Philipps, Owen Cosby, Baron Kylsant (1863–1937), shipowner, was born at the vicarage, Warminster, Wiltshire, on 25 March 1863, the third son of the vicar, the Revd Sir James Erasmus Philipps, twelfth baronet (1824–1912), and his wife, Mary Margaret Best (d. 1913). After an unremarkable education at Newton College at Newton Abbot in Devon, Philipps chose to serve a six-year apprenticeship with Dent & Co., ship managers and brokers of Newcastle upon Tyne. After completing his time in 1886, he joined the Glasgow firm of ship managers and brokers, Allen C. Gow & Co., and quickly became honorary secretary of the Glasgow and West of Scotland Liberal Association. Two years later he started his own firm, Philipps & Co. in Glasgow and in 1889, with funds raised from Liberal friends in the west of Scotland, purchased his first ship, King Alfred, in partnership with his brother John. Early in 1892 the shipping enterprise was extended with support from John's newly acquired interests in investment trusts. Philipps left Glasgow in 1894 to live with his brother in London, partly to allow him to pursue his ambition of joining John in parliament. However he failed to be elected in 1895 when he stood for Montgomery Boroughs, or in 1898, when he contested Darlington. Meanwhile a subsidiary company, the Scottish Steamship Company, was established in 1896, and the following year the brothers formed the London Maritime Investment Company as a vehicle for raising funds for further shipping investments. They purchased in 1898 the London and Thames Haven Petroleum Wharf, of which Philipps became chairman.

At the beginning of the century the brothers began searching for new tonnage, taking over the Northern Transport Company, with its three ships but failing to win control of the Tyne Steam Shipping Company. Early in 1901 they began to buy shares in the Royal Mail Steam Packet Company, one of Britain's oldest passenger steamship companies, which was in financial difficulties. By the spring of 1903 Philipps, who had no experience of passenger or mail steamship operation, was chairman of the company. He immediately received an offer from William J. Pirrie of Harland and Wolff of Belfast to build modern tonnage at cost price in return for all repair work and subsequent contracts, beginning a relationship which was to last until Pirrie's death in 1924. On 16 September 1902 Philipps married Mai Alice Magdalene Morris of Coomb, Llangynog, Carmarthenshire, who had inherited 5000 acres and some £125,000 from her father, Thomas, a banker; they raised three daughters. In 1906 he achieved his ambition of being elected a Liberal MP for the Pembroke and Haverfordwest District. His new-found wealth and status gave Philipps the confidence to promote Royal Mail's interests aggressively, both when introducing the new tonnage and in enlarging the company's capital. By 1908 he had won the respect of the shipping community in turning Royal Mail round. His achievements were publicly recognized with the award of a knighthood in 1909.

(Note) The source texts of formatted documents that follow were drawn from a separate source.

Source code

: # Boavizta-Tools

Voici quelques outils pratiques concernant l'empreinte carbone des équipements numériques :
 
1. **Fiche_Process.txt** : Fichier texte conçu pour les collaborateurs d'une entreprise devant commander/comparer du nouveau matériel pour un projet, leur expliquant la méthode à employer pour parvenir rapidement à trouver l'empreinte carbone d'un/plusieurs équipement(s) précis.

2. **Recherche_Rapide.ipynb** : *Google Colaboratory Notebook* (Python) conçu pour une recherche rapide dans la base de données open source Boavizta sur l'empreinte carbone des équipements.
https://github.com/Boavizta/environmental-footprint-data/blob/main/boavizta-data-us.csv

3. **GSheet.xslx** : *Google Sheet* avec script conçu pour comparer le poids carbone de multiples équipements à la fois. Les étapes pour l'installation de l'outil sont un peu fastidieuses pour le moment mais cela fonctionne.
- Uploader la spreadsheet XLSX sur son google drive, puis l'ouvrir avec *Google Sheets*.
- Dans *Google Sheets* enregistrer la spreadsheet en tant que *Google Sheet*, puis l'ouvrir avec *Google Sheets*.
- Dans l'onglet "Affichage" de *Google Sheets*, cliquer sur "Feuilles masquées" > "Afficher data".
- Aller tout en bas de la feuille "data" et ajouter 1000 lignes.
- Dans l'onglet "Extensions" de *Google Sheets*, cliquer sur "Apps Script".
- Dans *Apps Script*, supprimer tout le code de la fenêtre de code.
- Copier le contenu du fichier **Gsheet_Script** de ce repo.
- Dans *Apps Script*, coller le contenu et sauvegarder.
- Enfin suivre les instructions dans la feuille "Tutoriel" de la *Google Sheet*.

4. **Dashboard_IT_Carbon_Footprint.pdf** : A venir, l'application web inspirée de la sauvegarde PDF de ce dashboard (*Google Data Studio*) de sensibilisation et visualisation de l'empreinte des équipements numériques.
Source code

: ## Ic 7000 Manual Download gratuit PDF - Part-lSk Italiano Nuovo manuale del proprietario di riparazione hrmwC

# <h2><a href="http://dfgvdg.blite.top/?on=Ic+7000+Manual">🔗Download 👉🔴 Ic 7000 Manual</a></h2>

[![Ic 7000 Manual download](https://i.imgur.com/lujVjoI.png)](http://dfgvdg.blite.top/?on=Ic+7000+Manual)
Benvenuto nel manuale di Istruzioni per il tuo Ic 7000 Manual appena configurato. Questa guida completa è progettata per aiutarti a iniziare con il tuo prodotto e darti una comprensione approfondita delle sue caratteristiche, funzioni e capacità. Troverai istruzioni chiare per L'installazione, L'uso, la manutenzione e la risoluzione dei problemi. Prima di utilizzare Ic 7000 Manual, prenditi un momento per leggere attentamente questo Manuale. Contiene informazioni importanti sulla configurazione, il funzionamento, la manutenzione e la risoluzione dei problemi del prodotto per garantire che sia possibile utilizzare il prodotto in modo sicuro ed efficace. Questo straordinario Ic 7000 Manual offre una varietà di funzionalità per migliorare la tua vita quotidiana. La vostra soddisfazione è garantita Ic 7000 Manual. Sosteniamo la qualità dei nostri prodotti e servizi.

Philipps still had ambitions to extend his shipping interests. The opportunity came in 1909 on the death of Sir Alfred Jones, the architect of the Elder Dempster group of shipping companies. Lord Pirrie, now Philipps's close confidant and a large shareholder in the group, invited him to participate in a joint bid. When this succeeded in January 1910, Philipps immediately went on to acquire the Pacific Steam Navigation Company. Outwardly Philipps and Pirrie were unlikely partners. Philipps was as tall and arrogant as Pirrie was small and homely; but they had much in common. They had both been brought up with strong Christian values, which gave them a deep sense of their own mission in life. Pirrie, as a Presbyterian, and Philipps as an Anglo-Catholic, had both been led by their faith to adopt Liberal politics. They both had a love of grand designs and giant enterprises. However they rarely met socially as Lady Pirrie disliked Philipps intensely.

Other acquisitions soon followed; the Glen Line and Lamport and Holt (together with its subsidiary Liverpool Brazil and River Plate Steam Navigation Company) in 1911, the Union Castle Line in 1912, and the Nelson Line in 1913. These massive additions to the fleet were financed by large debenture issues. This reliance on fixed-interest securities attracted criticism from the City and other shipowners. Although the shipping lines retained their separate identities, increasingly Philipps and Pirrie began to treat all the associated companies as an integrated Royal Mail Group, held together by a complex web of cross-shareholdings.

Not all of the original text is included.